I’m sure that everyone is aware that 2013 is the International Year of Statistics. What you might not be aware of is what you can do for statistical analysis on campus. Here are a few suggestions for you.

Spreadsheet programs, like MicroSoft’s Excel or OpenOffice’s Calc, are often used for routine statistical calculations, like finding the mean of a set of numbers. However, these programs are considered by some to lack rigour in their statistical routines, and for other shortfalls based on the spreadsheet program’s focus on being a general tool, rather than a statistical processor.

SPSS (which originally stood for “Statistical Package for the Social Sciences”) is also widely used on campus. SPSS has a tabular data input format, similar to the spreadsheet format. Licenses for this package can be purchased through the Campus Computing Store.

SAS is also available through the Campus Computing Store. It is a powerful programmable language for statistical analysis.

Stata is another package that is available on campus. It has strengths in a number of areas,including new support for structural equation modelling. More information can be found about this program at its webpage under Research Computing. Stata is available through the virtual lab.

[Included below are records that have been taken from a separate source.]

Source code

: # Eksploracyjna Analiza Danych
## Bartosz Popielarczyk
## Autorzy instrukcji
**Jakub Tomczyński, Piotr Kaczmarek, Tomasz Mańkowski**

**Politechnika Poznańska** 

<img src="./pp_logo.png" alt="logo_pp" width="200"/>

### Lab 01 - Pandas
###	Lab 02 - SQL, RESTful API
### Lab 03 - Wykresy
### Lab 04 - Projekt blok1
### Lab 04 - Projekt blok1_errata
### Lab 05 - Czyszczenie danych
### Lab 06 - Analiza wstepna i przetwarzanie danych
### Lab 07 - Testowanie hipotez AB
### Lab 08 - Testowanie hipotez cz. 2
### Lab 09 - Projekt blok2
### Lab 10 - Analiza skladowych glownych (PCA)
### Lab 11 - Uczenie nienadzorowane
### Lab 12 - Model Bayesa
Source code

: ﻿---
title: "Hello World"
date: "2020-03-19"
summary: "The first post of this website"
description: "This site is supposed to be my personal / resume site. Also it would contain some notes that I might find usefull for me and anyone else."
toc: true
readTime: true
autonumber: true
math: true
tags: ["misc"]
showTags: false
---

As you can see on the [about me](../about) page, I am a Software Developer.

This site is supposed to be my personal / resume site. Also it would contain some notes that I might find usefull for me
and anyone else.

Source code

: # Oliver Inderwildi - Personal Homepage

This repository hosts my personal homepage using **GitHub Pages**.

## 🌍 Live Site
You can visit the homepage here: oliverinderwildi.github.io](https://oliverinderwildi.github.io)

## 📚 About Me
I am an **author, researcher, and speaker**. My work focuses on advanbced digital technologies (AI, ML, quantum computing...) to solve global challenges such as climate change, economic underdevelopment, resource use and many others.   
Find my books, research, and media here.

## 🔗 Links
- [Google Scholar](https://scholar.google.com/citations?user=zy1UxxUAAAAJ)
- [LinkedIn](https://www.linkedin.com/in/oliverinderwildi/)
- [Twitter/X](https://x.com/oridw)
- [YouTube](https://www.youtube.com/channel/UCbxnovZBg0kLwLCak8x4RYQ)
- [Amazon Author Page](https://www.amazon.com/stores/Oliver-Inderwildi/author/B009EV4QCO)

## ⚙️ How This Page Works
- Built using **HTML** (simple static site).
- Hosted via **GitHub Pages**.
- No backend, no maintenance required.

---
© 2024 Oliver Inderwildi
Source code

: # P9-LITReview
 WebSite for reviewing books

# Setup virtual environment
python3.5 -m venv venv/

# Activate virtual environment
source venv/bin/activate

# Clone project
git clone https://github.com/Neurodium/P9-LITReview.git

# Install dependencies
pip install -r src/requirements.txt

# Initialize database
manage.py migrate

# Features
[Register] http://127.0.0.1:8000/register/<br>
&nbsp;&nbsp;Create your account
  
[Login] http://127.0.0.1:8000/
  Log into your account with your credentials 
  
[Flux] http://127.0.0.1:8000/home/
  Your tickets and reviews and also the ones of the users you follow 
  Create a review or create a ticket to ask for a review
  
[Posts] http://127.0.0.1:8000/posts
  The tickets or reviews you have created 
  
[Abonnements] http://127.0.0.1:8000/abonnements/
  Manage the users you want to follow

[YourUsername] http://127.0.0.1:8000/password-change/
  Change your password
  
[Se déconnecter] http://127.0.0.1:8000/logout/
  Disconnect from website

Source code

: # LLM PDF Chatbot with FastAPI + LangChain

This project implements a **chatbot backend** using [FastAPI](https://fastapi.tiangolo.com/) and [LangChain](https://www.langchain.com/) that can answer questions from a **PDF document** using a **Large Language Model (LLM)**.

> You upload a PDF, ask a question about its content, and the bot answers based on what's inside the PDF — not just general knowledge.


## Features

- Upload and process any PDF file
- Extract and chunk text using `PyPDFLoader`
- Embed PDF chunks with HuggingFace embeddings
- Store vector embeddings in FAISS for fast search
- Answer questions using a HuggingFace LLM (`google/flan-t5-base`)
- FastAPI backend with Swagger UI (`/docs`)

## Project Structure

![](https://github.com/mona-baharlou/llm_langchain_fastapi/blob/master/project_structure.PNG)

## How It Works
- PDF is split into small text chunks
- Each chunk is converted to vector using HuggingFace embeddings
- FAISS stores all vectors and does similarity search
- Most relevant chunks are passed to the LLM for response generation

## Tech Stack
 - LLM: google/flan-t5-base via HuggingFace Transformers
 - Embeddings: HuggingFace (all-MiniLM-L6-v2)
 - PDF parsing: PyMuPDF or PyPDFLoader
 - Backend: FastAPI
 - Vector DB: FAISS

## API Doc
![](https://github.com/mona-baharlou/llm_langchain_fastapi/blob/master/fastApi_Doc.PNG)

There are studies comparing the strengths of these packages to help people find which software works best for their data and analyses. UCLA’s Statistical Consulting Group has a page(1) that shows how to use the above packages for different analyses. There is also a review of the three programs in a 2005 paper by Acock(2). A more inclusive, albeit shorter blog post from 2009 on Brendan O’Connor’s blog will also help. (It has a great deal of discussion that could be beneficial as well.)

Training is available on the above systems. Please see the ICT Training web site for more information.

Another statistical software package is “R” (or “The R Project for Statistical Computing“) is a freely available package. ICT offers this on the virtual lab, as well as on moneta, the large memory HPC system.

If you don’t have enough data of your own to analyse, there are a number of open data sites that provide you with that. A recent example to cross my computer is Quandl, a website whose founder describes as “A Wikipedia for Time Series Data“. There are also quite a number of open data sites, for example this list on the Open Data Pilot Portal.

— References —

(1) Choosing the Correct Statistical Test in SAS, Stata and SPSS. UCLA: Statistical Consulting Group. (accessed 11 March, 2013).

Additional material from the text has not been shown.